**** DATASET

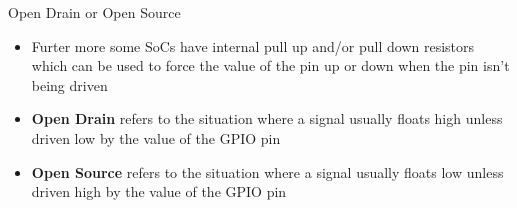 \begin{frame}
   {Open Drain or Open Source}
   \begin{itemize}
      \item Furter more some SoCs have internal pull up and/or pull down resistors
            which can be used to force the value of the pin up or down when the
            pin isn't being driven
      \item \textbf{Open Drain} refers to the situation where a signal usually
	      floats high unless driven low by the value of the GPIO pin
      \item \textbf{Open Source} refers to the situation where a signal usually
	      floats low unless driven high by the value of the GPIO pin
   \end{itemize}
\end{frame}

\cprotect\note{


}

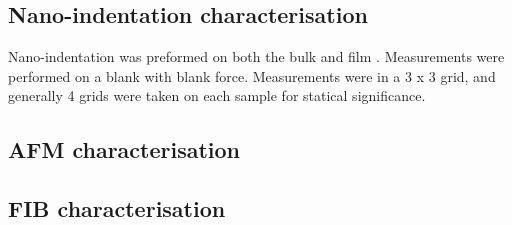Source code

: \documentclass[a4paper,12pt,oneside]{report}%
\begin{document}
\subsection{Nano-indentation characterisation}
Nano-indentation was preformed on both the bulk and film \MgZnCa. Measurements were performed on a blank with blank force. Measurements were in a 3 x 3 grid, and generally 4 grids were taken on each sample for statical significance. 

\subsection{AFM characterisation}

\subsection{FIB characterisation}



\end{document}
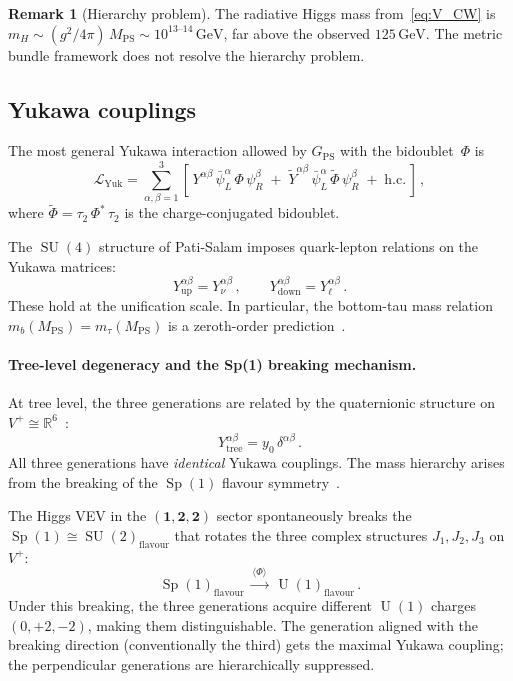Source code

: \documentclass[12pt,a4paper]{article}
\theoremstyle{definition}
\newtheorem{remark}[theorem]{Remark}
\newcommand{\SU}{\operatorname{SU}}
\newcommand{\Sp}{\operatorname{Sp}}
\newcommand{\U}{\operatorname{U}}
\newcommand{\R}{\mathbb{R}}
\newcommand{\MPS}{M_{\mathrm{PS}}}
\begin{document}
\begin{remark}[Hierarchy problem]
The radiative Higgs mass from~\eqref{eq:V_CW} is $m_H \sim (g^2/4\pi)\, \MPS \sim 10^{13\text{--}14}\,\mathrm{GeV}$, far above the observed $125\,\mathrm{GeV}$.
The metric bundle framework does not resolve the hierarchy problem.
\end{remark}

\subsection{Yukawa couplings}

The most general Yukawa interaction allowed by $G_{\mathrm{PS}}$ with the bidoublet~$\Phi$ is
\begin{equation}
\label{eq:L_yuk}
\mathcal{L}_{\mathrm{Yuk}} = \sum_{\alpha,\beta=1}^{3} \left[\,
Y^{\alpha\beta}\, \bar{\psi}^\alpha_L\, \Phi\, \psi^\beta_R
\;+\;
\tilde{Y}^{\alpha\beta}\, \bar{\psi}^\alpha_L\, \tilde{\Phi}\, \psi^\beta_R
\;+\; \mathrm{h.c.}
\,\right]\,,
\end{equation}
where $\tilde{\Phi} = \tau_2\, \Phi^*\, \tau_2$ is the charge-conjugated bidoublet.

The $\SU(4)$ structure of Pati-Salam imposes quark-lepton relations on the Yukawa matrices:
\begin{equation}
\label{eq:SU4_Yukawa}
Y^{\alpha\beta}_{\mathrm{up}} = Y^{\alpha\beta}_\nu\,, \qquad
Y^{\alpha\beta}_{\mathrm{down}} = Y^{\alpha\beta}_{\ell}\,.
\end{equation}
These hold at the unification scale.
In particular, the bottom-tau mass relation $m_b(\MPS) = m_\tau(\MPS)$ is a zeroth-order prediction~\cite{PatiSalam1974}.

\paragraph{Tree-level degeneracy and the Sp(1) breaking mechanism.}
At tree level, the three generations are related by the quaternionic structure on $V^+ \cong \R^6$~\cite{Paper5}:
\begin{equation}
Y^{\alpha\beta}_{\mathrm{tree}} = y_0\, \delta^{\alpha\beta}\,.
\end{equation}
All three generations have \emph{identical} Yukawa couplings.
The mass hierarchy arises from the breaking of the $\Sp(1)$ flavour symmetry~\cite{Paper5}.

The Higgs VEV in the $(\mathbf{1},\mathbf{2},\mathbf{2})$ sector spontaneously breaks the $\Sp(1) \cong \SU(2)_{\mathrm{flavour}}$ that rotates the three complex structures $J_1, J_2, J_3$ on $V^+$:
\begin{equation}
\Sp(1)_{\mathrm{flavour}} \;\xrightarrow{\langle\Phi\rangle}\; \U(1)_{\mathrm{flavour}}\,.
\end{equation}
Under this breaking, the three generations acquire different $\U(1)$ charges $(0, +2, -2)$, making them distinguishable.
The generation aligned with the breaking direction (conventionally the third) gets the maximal Yukawa coupling; the perpendicular generations are hierarchically suppressed.
\end{document}
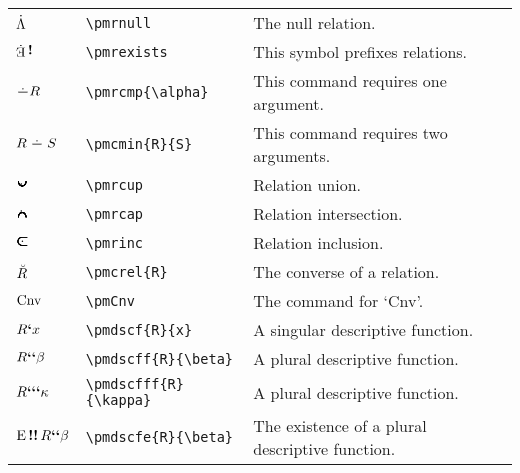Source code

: \documentclass[12pt]{article}
\begin{document}
\begin{tabular}{@{}p{3cm} | p{5cm} | p{8.25cm}}
	$\dot{\Lambda}$ & \verb|\pmrnull| & The null relation. \\
	$\pmrexists$ & \verb|\pmrexists| & This symbol prefixes relations. \\
	$\pmrcmp{R}$ & \verb|\pmrcmp{\alpha}| & This command requires one argument. \\
	$\pmrmin{R}{S}$ & \verb|\pmcmin{R}{S}| & This command requires two arguments. \\
	$\pmrcup$ & \verb|\pmrcup| & Relation union. \\
	$\pmrcap$ & \verb|\pmrcap| & Relation intersection. \\
	$\pmrinc$ & \verb|\pmrinc| & Relation inclusion. \\
	$\breve{R}$ & \verb|\pmcrel{R}| & The converse of a relation. \\
	$\text{Cnv}$ & \verb|\pmCnv| & The command for `Cnv'. \\
	$R\textbf{`}x$ & \verb|\pmdscf{R}{x}| & A singular descriptive function. \\
	$R\textbf{`}\textbf{`}\beta$ & \verb|\pmdscff{R}{\beta}| & A plural descriptive function. \\
	$R\textbf{`}\textbf{`}\textbf{`}\kappa$ & \verb|\pmdscfff{R}{\kappa}| & A plural descriptive function.   \\
	$\mathop{\text{E}}\mathop{\textbf{!}\textbf{!}}R\textbf{`}\textbf{`}\beta$ & \verb|\pmdscfe{R}{\beta}| & The existence of a plural descriptive function.
\end{tabular}
\end{document}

********

## PROBLEM
Retype every entry exactly, but keep the pictures out of your copy.

## REPLY
 \begin{frame}
   {Open Drain or Open Source}
   \begin{itemize}
      \item Furter more some SoCs have internal pull up and/or pull down resistors
            which can be used to force the value of the pin up or down when the
            pin isn't being driven
      \item \textbf{Open Drain} refers to the situation where a signal usually
	      floats high unless driven low by the value of the GPIO pin
      \item \textbf{Open Source} refers to the situation where a signal usually
	      floats low unless driven high by the value of the GPIO pin
   \end{itemize}
\end{frame}

\cprotect\note{


}

Source code

: \documentclass[a4paper,12pt,oneside]{report}%
\begin{document}
\subsection{Nano-indentation characterisation}
Nano-indentation was preformed on both the bulk and film \MgZnCa. Measurements were performed on a blank with blank force. Measurements were in a 3 x 3 grid, and generally 4 grids were taken on each sample for statical significance. 

\subsection{AFM characterisation}

\subsection{FIB characterisation}



\end{document}
Source code

: \documentclass[12pt,a4paper]{article}
\theoremstyle{definition}
\newtheorem{remark}[theorem]{Remark}
\newcommand{\SU}{\operatorname{SU}}
\newcommand{\Sp}{\operatorname{Sp}}
\newcommand{\U}{\operatorname{U}}
\newcommand{\R}{\mathbb{R}}
\newcommand{\MPS}{M_{\mathrm{PS}}}
\begin{document}
\begin{remark}[Hierarchy problem]
The radiative Higgs mass from~\eqref{eq:V_CW} is $m_H \sim (g^2/4\pi)\, \MPS \sim 10^{13\text{--}14}\,\mathrm{GeV}$, far above the observed $125\,\mathrm{GeV}$.
The metric bundle framework does not resolve the hierarchy problem.
\end{remark}

\subsection{Yukawa couplings}

The most general Yukawa interaction allowed by $G_{\mathrm{PS}}$ with the bidoublet~$\Phi$ is
\begin{equation}
\label{eq:L_yuk}
\mathcal{L}_{\mathrm{Yuk}} = \sum_{\alpha,\beta=1}^{3} \left[\,
Y^{\alpha\beta}\, \bar{\psi}^\alpha_L\, \Phi\, \psi^\beta_R
\;+\;
\tilde{Y}^{\alpha\beta}\, \bar{\psi}^\alpha_L\, \tilde{\Phi}\, \psi^\beta_R
\;+\; \mathrm{h.c.}
\,\right]\,,
\end{equation}
where $\tilde{\Phi} = \tau_2\, \Phi^*\, \tau_2$ is the charge-conjugated bidoublet.

The $\SU(4)$ structure of Pati-Salam imposes quark-lepton relations on the Yukawa matrices:
\begin{equation}
\label{eq:SU4_Yukawa}
Y^{\alpha\beta}_{\mathrm{up}} = Y^{\alpha\beta}_\nu\,, \qquad
Y^{\alpha\beta}_{\mathrm{down}} = Y^{\alpha\beta}_{\ell}\,.
\end{equation}
These hold at the unification scale.
In particular, the bottom-tau mass relation $m_b(\MPS) = m_\tau(\MPS)$ is a zeroth-order prediction~\cite{PatiSalam1974}.

\paragraph{Tree-level degeneracy and the Sp(1) breaking mechanism.}
At tree level, the three generations are related by the quaternionic structure on $V^+ \cong \R^6$~\cite{Paper5}:
\begin{equation}
Y^{\alpha\beta}_{\mathrm{tree}} = y_0\, \delta^{\alpha\beta}\,.
\end{equation}
All three generations have \emph{identical} Yukawa couplings.
The mass hierarchy arises from the breaking of the $\Sp(1)$ flavour symmetry~\cite{Paper5}.

The Higgs VEV in the $(\mathbf{1},\mathbf{2},\mathbf{2})$ sector spontaneously breaks the $\Sp(1) \cong \SU(2)_{\mathrm{flavour}}$ that rotates the three complex structures $J_1, J_2, J_3$ on $V^+$:
\begin{equation}
\Sp(1)_{\mathrm{flavour}} \;\xrightarrow{\langle\Phi\rangle}\; \U(1)_{\mathrm{flavour}}\,.
\end{equation}
Under this breaking, the three generations acquire different $\U(1)$ charges $(0, +2, -2)$, making them distinguishable.
The generation aligned with the breaking direction (conventionally the third) gets the maximal Yukawa coupling; the perpendicular generations are hierarchically suppressed.
\end{document}
Source code

: \documentclass[12pt]{article}
\begin{document}
\begin{tabular}{@{}p{3cm} | p{5cm} | p{8.25cm}}
	$\dot{\Lambda}$ & \verb|\pmrnull| & The null relation. \\
	$\pmrexists$ & \verb|\pmrexists| & This symbol prefixes relations. \\
	$\pmrcmp{R}$ & \verb|\pmrcmp{\alpha}| & This command requires one argument. \\
	$\pmrmin{R}{S}$ & \verb|\pmcmin{R}{S}| & This command requires two arguments. \\
	$\pmrcup$ & \verb|\pmrcup| & Relation union. \\
	$\pmrcap$ & \verb|\pmrcap| & Relation intersection. \\
	$\pmrinc$ & \verb|\pmrinc| & Relation inclusion. \\
	$\breve{R}$ & \verb|\pmcrel{R}| & The converse of a relation. \\
	$\text{Cnv}$ & \verb|\pmCnv| & The command for `Cnv'. \\
	$R\textbf{`}x$ & \verb|\pmdscf{R}{x}| & A singular descriptive function. \\
	$R\textbf{`}\textbf{`}\beta$ & \verb|\pmdscff{R}{\beta}| & A plural descriptive function. \\
	$R\textbf{`}\textbf{`}\textbf{`}\kappa$ & \verb|\pmdscfff{R}{\kappa}| & A plural descriptive function.   \\
	$\mathop{\text{E}}\mathop{\textbf{!}\textbf{!}}R\textbf{`}\textbf{`}\beta$ & \verb|\pmdscfe{R}{\beta}| & The existence of a plural descriptive function.
\end{tabular}
\end{document}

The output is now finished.